Beardsley v. Tappan

1 Blatchf. 588 | U.S. Circuit Court for the District of Southern New York | 1850

NELSON, Circuit Justice.

It is objected that the inuendo subjoined to the words in the first count: “has put his property out of his hands; if so, their store will be closed soon;” enlarges and extends the said words, and contains matters or charges not warranted by them, or by any of the words embraced in the count.
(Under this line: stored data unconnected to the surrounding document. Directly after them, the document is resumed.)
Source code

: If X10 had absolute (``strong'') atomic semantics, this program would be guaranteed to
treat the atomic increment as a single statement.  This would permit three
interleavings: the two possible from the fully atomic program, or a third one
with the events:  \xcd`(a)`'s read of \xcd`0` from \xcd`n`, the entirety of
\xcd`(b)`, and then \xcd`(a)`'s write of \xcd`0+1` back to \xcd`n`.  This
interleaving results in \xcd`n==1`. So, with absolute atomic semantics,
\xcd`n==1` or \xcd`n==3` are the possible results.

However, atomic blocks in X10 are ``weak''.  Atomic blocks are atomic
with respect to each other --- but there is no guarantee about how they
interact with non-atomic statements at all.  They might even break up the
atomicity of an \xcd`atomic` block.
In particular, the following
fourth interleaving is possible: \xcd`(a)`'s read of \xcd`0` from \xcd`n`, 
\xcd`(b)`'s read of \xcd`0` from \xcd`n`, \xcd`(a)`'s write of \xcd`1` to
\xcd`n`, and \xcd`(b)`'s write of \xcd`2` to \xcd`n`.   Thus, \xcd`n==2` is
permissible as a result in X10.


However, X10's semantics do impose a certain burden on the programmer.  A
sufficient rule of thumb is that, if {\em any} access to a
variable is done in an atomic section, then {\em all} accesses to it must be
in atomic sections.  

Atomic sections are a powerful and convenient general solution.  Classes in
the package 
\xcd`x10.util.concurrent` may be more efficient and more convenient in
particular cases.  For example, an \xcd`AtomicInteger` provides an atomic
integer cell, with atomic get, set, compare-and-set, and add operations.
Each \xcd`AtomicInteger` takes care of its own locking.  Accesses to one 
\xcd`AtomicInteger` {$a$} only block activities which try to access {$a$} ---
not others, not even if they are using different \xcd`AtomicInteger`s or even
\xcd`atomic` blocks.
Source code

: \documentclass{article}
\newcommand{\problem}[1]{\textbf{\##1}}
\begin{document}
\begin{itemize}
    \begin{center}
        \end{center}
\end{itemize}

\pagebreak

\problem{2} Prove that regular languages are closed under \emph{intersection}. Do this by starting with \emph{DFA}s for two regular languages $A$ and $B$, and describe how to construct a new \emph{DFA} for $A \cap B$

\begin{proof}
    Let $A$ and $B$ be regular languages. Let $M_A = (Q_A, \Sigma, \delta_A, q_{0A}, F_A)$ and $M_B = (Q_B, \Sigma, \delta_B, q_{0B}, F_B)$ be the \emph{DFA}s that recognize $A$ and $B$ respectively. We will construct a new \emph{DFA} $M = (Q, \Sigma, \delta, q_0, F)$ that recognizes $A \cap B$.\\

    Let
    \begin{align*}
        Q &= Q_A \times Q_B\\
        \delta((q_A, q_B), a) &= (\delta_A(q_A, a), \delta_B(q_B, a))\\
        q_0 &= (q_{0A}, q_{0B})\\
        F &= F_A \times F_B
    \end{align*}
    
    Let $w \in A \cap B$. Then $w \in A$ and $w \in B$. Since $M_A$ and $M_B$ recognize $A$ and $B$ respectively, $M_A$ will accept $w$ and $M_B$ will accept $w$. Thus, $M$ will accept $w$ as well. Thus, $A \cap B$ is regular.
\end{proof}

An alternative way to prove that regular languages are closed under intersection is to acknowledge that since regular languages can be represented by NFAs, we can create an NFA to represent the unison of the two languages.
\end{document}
The office of the inuendo is to explain the words contained in the libel, and annex to them their proper meaning. It cannot enlarge or extend the sense of the expressions beyond their usual and natural import, unless something is put upon the record by way of introductory matter, with which they can be connected. Then, words which áre equivocal or ambiguous, or fall short in their natural sense of importing any libellous charge, may have fixed to them a meaning certain and defamatory, extending beyond their ordinary import. Rex v. Horne, Cowp. 682; Hall v. Blandy, 1 Younge & J. 480; Van Vechten v. Hopkins, 5 Johns. 211; Miller v. Maxwell, 16 Wend. 9.

In this case, the only introductory matter set out, besides the usual recitals in an action of slander, is, that the plaintiffs are merchants, engaged in trade and business under the firm of H. Beardsley & Co., with the usual colloquium; and the inuendo, in giving explanation and meaning to the words, connects them with the business character and relations of the plaintiffs.

We must, therefore, take the words set forth in the first count in the declaration as published of and concerning the plaintiffs in their character as merchants, and enquire whether, in that connection and under the circumstances stated, the inuendo has carried the meaning imputed beyond that warranted by the libellous charge. And, in doing so, we must look to the whole and every part of the libel, in order to ascertain the full extent of the injurious imputations, and to see how they would naturally be understood by the neighbors and acquaintances of the plaintiffs, *1183and especially by those with whom they were connected in business transactions. Looking at the libel, and the several injurious charges therein contained, with these considerations in view, we cannot say, as matter of law, that the words do not convey or could not have been intended to convey to those in whose presence they were published the meaning imputed to them. On the contrary, they may have been, published under-circumstances and in a way that would naturally convey to the hearer that meaning, especially if published with an intent to affect the credit of the plaintiffs as merchants, as charged in the declaration.

The counsel for the defendant selects a part of the words of the libel, and insists that they do not convey the meaning imputed. This might be admitted, and still the demurrer not be well taken. When the words are taken detached from the context, their meaning may be different from what it is when they are taken in connection with the text and the subject matter. The charge “has put his property out of his hands,” and nothing else, might be very innocent; and the words “if so, their store will be closed soon” might not necessarily import anything wrong or injurious. But, when those words are taken in connection with the charge that the plaintiffs had been sued, and that the wife of one of them was proceeding against him for a divorce and alimony, and the whole is published of and concerning them as merchants, and with the intent to affect their credit and standing in the community, a very different meaning attaches; and, for aught that we can see, to the full extent charged. That is, the jury may so find, if they believe the publication to have been made with a view to affect injuriously the credit and standing of the plaintiffs as traders and merchants. The same view, we think, applies to the second count, which need not be more particularly referred to.

There must be judgment for the plaintiffs, with leave to the defendant to amend.